= Richard Barnewall =

English lawyer and law reporter

Richard Vaughan Barnewall (1779/1780 – 29 January 1842) was an English lawyer and law reporter.

He was the fourth son of Robert, a London merchant reputedly descended from fifteenth century Irish chief justice Sir Nicholas Barnewall, and Sophia, daughter of Captain Silvester Barnewall, himself uncle to Robert Barnewall. The Baronies of Trimlestown and Kingsland were held by various members of his family.

Barnewall was a lifelong Roman Catholic, educated at Stonyhurst College and the University of Edinburgh. A pupil of Richard Blick, a notable special pleader, Barnewall was called to the bar at the Inner Temple in 1806. He began his practice on the home circuit and at the Surrey quarter sessions.

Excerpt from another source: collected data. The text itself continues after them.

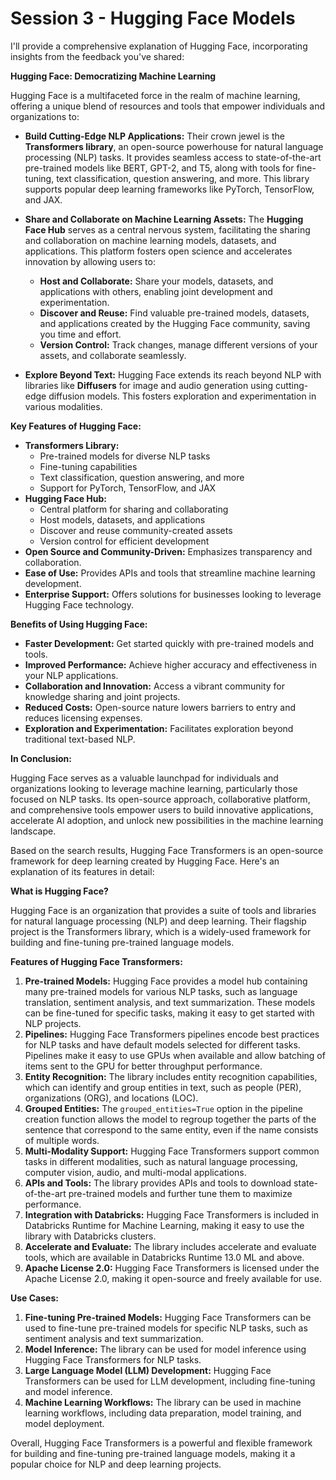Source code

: # Session 3 - Hugging Face Models
I'll provide a comprehensive explanation of Hugging Face, incorporating insights from the feedback you've shared:

**Hugging Face: Democratizing Machine Learning**

Hugging Face is a multifaceted force in the realm of machine learning, offering a unique blend of resources and tools that empower individuals and organizations to:

- **Build Cutting-Edge NLP Applications:** Their crown jewel is the **Transformers library**, an open-source powerhouse for natural language processing (NLP) tasks. It provides seamless access to state-of-the-art pre-trained models like BERT, GPT-2, and T5, along with tools for fine-tuning, text classification, question answering, and more. This library supports popular deep learning frameworks like PyTorch, TensorFlow, and JAX.

- **Share and Collaborate on Machine Learning Assets:** The **Hugging Face Hub** serves as a central nervous system, facilitating the sharing and collaboration on machine learning models, datasets, and applications. This platform fosters open science and accelerates innovation by allowing users to:
    - **Host and Collaborate:** Share your models, datasets, and applications with others, enabling joint development and experimentation.
    - **Discover and Reuse:** Find valuable pre-trained models, datasets, and applications created by the Hugging Face community, saving you time and effort.
    - **Version Control:** Track changes, manage different versions of your assets, and collaborate seamlessly.

- **Explore Beyond Text:** Hugging Face extends its reach beyond NLP with libraries like **Diffusers** for image and audio generation using cutting-edge diffusion models. This fosters exploration and experimentation in various modalities.

**Key Features of Hugging Face:**

- **Transformers Library:**
    - Pre-trained models for diverse NLP tasks
    - Fine-tuning capabilities
    - Text classification, question answering, and more
    - Support for PyTorch, TensorFlow, and JAX
- **Hugging Face Hub:**
    - Central platform for sharing and collaborating
    - Host models, datasets, and applications
    - Discover and reuse community-created assets
    - Version control for efficient development
- **Open Source and Community-Driven:** Emphasizes transparency and collaboration.
- **Ease of Use:** Provides APIs and tools that streamline machine learning development.
- **Enterprise Support:** Offers solutions for businesses looking to leverage Hugging Face technology.

**Benefits of Using Hugging Face:**

- **Faster Development:** Get started quickly with pre-trained models and tools.
- **Improved Performance:** Achieve higher accuracy and effectiveness in your NLP applications.
- **Collaboration and Innovation:** Access a vibrant community for knowledge sharing and joint projects.
- **Reduced Costs:** Open-source nature lowers barriers to entry and reduces licensing expenses.
- **Exploration and Experimentation:** Facilitates exploration beyond traditional text-based NLP.

**In Conclusion:**

Hugging Face serves as a valuable launchpad for individuals and organizations looking to leverage machine learning, particularly those focused on NLP tasks. Its open-source approach, collaborative platform, and comprehensive tools empower users to build innovative applications, accelerate AI adoption, and unlock new possibilities in the machine learning landscape.

Based on the search results, Hugging Face Transformers is an open-source framework for deep learning created by Hugging Face. Here's an explanation of its features in detail:

**What is Hugging Face?**

Hugging Face is an organization that provides a suite of tools and libraries for natural language processing (NLP) and deep learning. Their flagship project is the Transformers library, which is a widely-used framework for building and fine-tuning pre-trained language models.

**Features of Hugging Face Transformers:**

1. **Pre-trained Models:** Hugging Face provides a model hub containing many pre-trained models for various NLP tasks, such as language translation, sentiment analysis, and text summarization. These models can be fine-tuned for specific tasks, making it easy to get started with NLP projects.
2. **Pipelines:** Hugging Face Transformers pipelines encode best practices for NLP tasks and have default models selected for different tasks. Pipelines make it easy to use GPUs when available and allow batching of items sent to the GPU for better throughput performance.
3. **Entity Recognition:** The library includes entity recognition capabilities, which can identify and group entities in text, such as people (PER), organizations (ORG), and locations (LOC).
4. **Grouped Entities:** The `grouped_entities=True` option in the pipeline creation function allows the model to regroup together the parts of the sentence that correspond to the same entity, even if the name consists of multiple words.
5. **Multi-Modality Support:** Hugging Face Transformers support common tasks in different modalities, such as natural language processing, computer vision, audio, and multi-modal applications.
6. **APIs and Tools:** The library provides APIs and tools to download state-of-the-art pre-trained models and further tune them to maximize performance.
7. **Integration with Databricks:** Hugging Face Transformers is included in Databricks Runtime for Machine Learning, making it easy to use the library with Databricks clusters.
8. **Accelerate and Evaluate:** The library includes accelerate and evaluate tools, which are available in Databricks Runtime 13.0 ML and above.
9. **Apache License 2.0:** Hugging Face Transformers is licensed under the Apache License 2.0, making it open-source and freely available for use.

**Use Cases:**

1. **Fine-tuning Pre-trained Models:** Hugging Face Transformers can be used to fine-tune pre-trained models for specific NLP tasks, such as sentiment analysis and text summarization.
2. **Model Inference:** The library can be used for model inference using Hugging Face Transformers for NLP tasks.
3. **Large Language Model (LLM) Development:** Hugging Face Transformers can be used for LLM development, including fine-tuning and model inference.
4. **Machine Learning Workflows:** The library can be used in machine learning workflows, including data preparation, model training, and model deployment.

Overall, Hugging Face Transformers is a powerful and flexible framework for building and fine-tuning pre-trained language models, making it a popular choice for NLP and deep learning projects.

Barnewall is best remembered as a careful and accurate reporter of the King's Bench, particularly in association with:
- Edward Hall Alderson, (1817–1822);
- Sir Cresswell Cresswell, (1822–1830); and
- John Leycester Adolphus, (1830–1834).

Barnewell retired in 1834, having inherited property from the baroness de Montesquieu. He died at his chambers at 13 King's Bench Walk, never having married, being buried in Paddington churchyard.

==Bibliography==
- Obituaries:
  - Annual Register (1842), 247–8
  - Gentleman's Magazine, 2nd ser., 17 (1842) 331–2
----
- [Anon.] (1930) Stonyhurst Magazine, 20(285), Feb
- Burke, B. (1883). "A Genealogical History of the Dormant, Abeyant, Forfeited and Extinct Peerages of the British Empire"
- Dodd, C. R. (1843). "The Annual Biography: Being Lives of Eminent or Remarkable Persons, Who have Died within the Year MDCCCXLII"
- Lodge, J. (1754). "The Peerage of Ireland"
- Rigg, J. M. (2004) "Barnewall, Richard Vaughan (1779/80–1842)", rev. Jonathan Harris, Oxford Dictionary of National Biography, Oxford University Press, accessed 8 August 2007 (subscription required)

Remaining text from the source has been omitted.